I came across this discussion on SaveModelCallback in single-host-multiple-GPU mode. I experimented a little bit with a gist here, to simulate the problem, and suggested a fix.
Searching around the fastai code base, I wonder if the following two places may also be subjected to the potential race condition in DDP mode:
In RnnLearner.save_encoder(), the
torch.save()is not guarded like
Learner.save()is. The encoder output can be corrupted by multiple, simultaneous writes from multiple slave processes.
Any subsequent call to
RnnLearner.load_encoder()may need synchronization as well, otherwise would run into the same problem in the above-mentioned discussion.
Similarly, DataBunch.save() calls fastai.torch_core.try_save(), which calls
torch.save()unguarded.
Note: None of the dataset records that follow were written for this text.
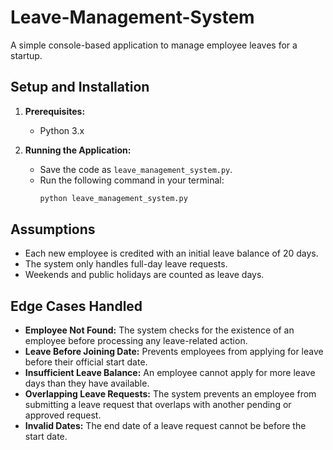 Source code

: # Leave-Management-System

A simple console-based application to manage employee leaves for a startup.

## Setup and Installation

1.  **Prerequisites:**
    *   Python 3.x

2.  **Running the Application:**
    *   Save the code as `leave_management_system.py`.
    *   Run the following command in your terminal:
        ```bash
        python leave_management_system.py
        ```

## Assumptions

*   Each new employee is credited with an initial leave balance of 20 days.
*   The system only handles full-day leave requests.
*   Weekends and public holidays are counted as leave days.

## Edge Cases Handled

*   **Employee Not Found:** The system checks for the existence of an employee before processing any leave-related action.
*   **Leave Before Joining Date:** Prevents employees from applying for leave before their official start date.
*   **Insufficient Leave Balance:** An employee cannot apply for more leave days than they have available.
*   **Overlapping Leave Requests:** The system prevents an employee from submitting a leave request that overlaps with another pending or approved request.
*   **Invalid Dates:** The end date of a leave request cannot be before the start date.
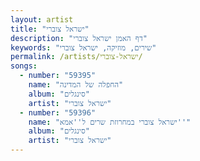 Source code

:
 ```yaml
---
layout: artist
title: "ישראל צוברי"
description: "דף האמן ישראל צוברי"
keywords: "שירים, מוזיקה, ישראל צוברי"
permalink: /artists/ישראל-צוברי/
songs:
  - number: "59395"
    name: "החפלה של המדינה"
    album: "סינגלים"
    artist: "ישראל צוברי"
  - number: "59396"
    name: "ישראל צוברי במחרוזת שרים ל''אמא''"
    album: "סינגלים"
    artist: "ישראל צוברי"
---
```

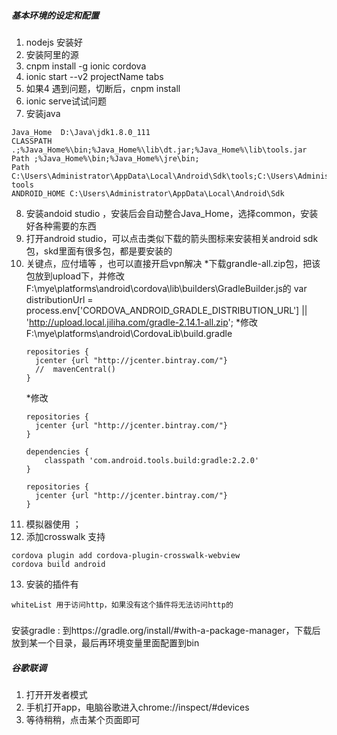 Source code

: ##### 基本环境的设定和配置
1. nodejs 安装好
2. 安装阿里的源
3. cnpm install -g ionic cordova
4. ionic start --v2 projectName tabs
5. 如果4 遇到问题，切断后，cnpm install
6. ionic serve试试问题
7. 安装java
```
Java_Home  D:\Java\jdk1.8.0_111
CLASSPATH .;%Java_Home%\bin;%Java_Home%\lib\dt.jar;%Java_Home%\lib\tools.jar
Path ;%Java_Home%\bin;%Java_Home%\jre\bin;
Path C:\Users\Administrator\AppData\Local\Android\Sdk\tools;C:\Users\Administrator\AppData\Local\Android\Sdk\platform-tools
ANDROID_HOME C:\Users\Administrator\AppData\Local\Android\Sdk
```
8. 安装andoid studio ，安装后会自动整合Java_Home，选择common，安装好各种需要的东西
9. 打开android studio，可以点击类似下载的箭头图标来安装相关android sdk包，skd里面有很多包，都是要安装的
10. 关键点，应付墙等 ，也可以直接开启vpn解决
    *下载grandle-all.zip包，把该包放到upload下，并修改F:\mye\platforms\android\cordova\lib\builders\GradleBuilder.js的 var distributionUrl = process.env['CORDOVA_ANDROID_GRADLE_DISTRIBUTION_URL'] || 'http://upload.local.jiliha.com/gradle-2.14.1-all.zip';
    *修改F:\mye\platforms\android\CordovaLib\build.gradle
    ```
    repositories {
      jcenter {url "http://jcenter.bintray.com/"}
      //  mavenCentral()
    }
    ```
    *修改
    ```
    repositories {
      jcenter {url "http://jcenter.bintray.com/"}
    }

    dependencies {
        classpath 'com.android.tools.build:gradle:2.2.0'
    }

    repositories {
      jcenter {url "http://jcenter.bintray.com/"}
    }
    ```
11. 模拟器使用
；
12. 添加crosswalk 支持
```
cordova plugin add cordova-plugin-crosswalk-webview
cordova build android
```
13. 安装的插件有
```
whiteList 用于访问http，如果没有这个插件将无法访问http的
```

#####
安装gradle : 到https://gradle.org/install/#with-a-package-manager，下载后放到某一个目录，最后再环境变量里面配置到bin
##### 谷歌联调
1. 打开开发者模式
2. 手机打开app，电脑谷歌进入chrome://inspect/#devices
3. 等待稍稍，点击某个页面即可


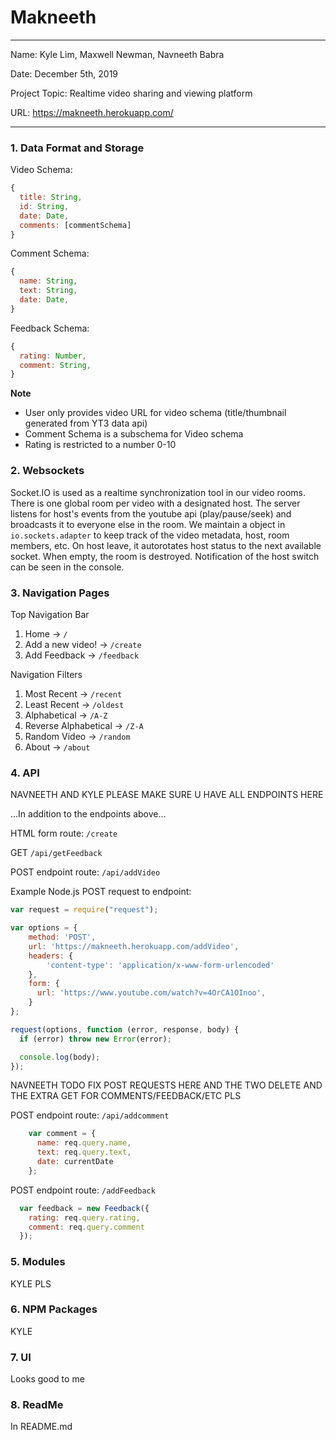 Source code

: 
# Makneeth

---

Name: Kyle Lim, Maxwell Newman, Navneeth Babra

Date: December 5th, 2019

Project Topic: Realtime video sharing and viewing platform

URL: https://makneeth.herokuapp.com/

---


### 1. Data Format and Storage

Video Schema:
```javascript
{
  title: String,
  id: String,
  date: Date,
  comments: [commentSchema]
}
```

Comment Schema:
```javascript
{
  name: String,
  text: String,
  date: Date,
}
```

Feedback Schema:
```javascript
{
  rating: Number,
  comment: String,
}
```

**Note**

- User only provides video URL for video schema (title/thumbnail generated from YT3 data api)
- Comment Schema is a subschema for Video schema
- Rating is restricted to a number 0-10

### 2. Websockets

Socket.IO is used as a realtime synchronization tool in our video rooms. There is one global room per video with a designated host. The server listens for host's events from the youtube api (play/pause/seek) and broadcasts it to everyone else in the room. We maintain a object in `io.sockets.adapter` to keep track of the video metadata, host, room members, etc. On host leave, it autorotates host status to the next available socket. When empty, the room is destroyed. Notification of the host switch can be seen in the console.

### 3. Navigation Pages

Top Navigation Bar
1. Home -> `/`
2. Add a new video! -> `/create`
2. Add Feedback -> `/feedback`

Navigation Filters
1. Most Recent -> `/recent`
2. Least Recent -> `/oldest`
3. Alphabetical -> `/A-Z`
4. Reverse Alphabetical -> `/Z-A`
5. Random Video -> `/random`
6. About -> `/about`

### 4. API 

NAVNEETH AND KYLE PLEASE MAKE SURE U HAVE ALL ENDPOINTS HERE

...In addition to the endpoints above... 

HTML form route: `/create`

GET `/api/getFeedback`

POST endpoint route: `/api/addVideo`

Example Node.js POST request to endpoint:
```javascript
var request = require("request");

var options = {
    method: 'POST',
    url: 'https://makneeth.herokuapp.com/addVideo',
    headers: {
        'content-type': 'application/x-www-form-urlencoded'
    },
    form: {
      url: 'https://www.youtube.com/watch?v=4OrCA1OInoo',
    }
};

request(options, function (error, response, body) {
  if (error) throw new Error(error);

  console.log(body);
});
```

NAVNEETH TODO FIX POST REQUESTS HERE AND THE TWO DELETE AND THE EXTRA GET FOR COMMENTS/FEEDBACK/ETC PLS

POST endpoint route: `/api/addcomment`

```javascript
    var comment = {
      name: req.query.name,
      text: req.query.text,
      date: currentDate
    };
```


POST endpoint route: `/addFeedback`

```javascript
  var feedback = new Feedback({
    rating: req.query.rating,
    comment: req.query.comment
  });
```


### 5. Modules

KYLE PLS 

### 6. NPM Packages

KYLE

### 7. UI
Looks good to me

### 8. ReadMe
In README.md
Extra care is needed, if a script that saves the DataBunch is launched for distributed training as described here, especially the processes share the same file system for saving/loading data.
PyTorch’s “Getting Started on Distributed Data Parallel” explains the care needed in the “Save and Load Checkpoints” section.
torch.distributed.barrier() can help synchronize properly read-after-write and write-after-read among processes, be it model or data.
Should the two writers in #1 and #2 above be guarded as well?
Should the fastai guide to distributed training be updated to illustrate the issue and care needed ?
I’ll be happy to open issues and draft PRs for these.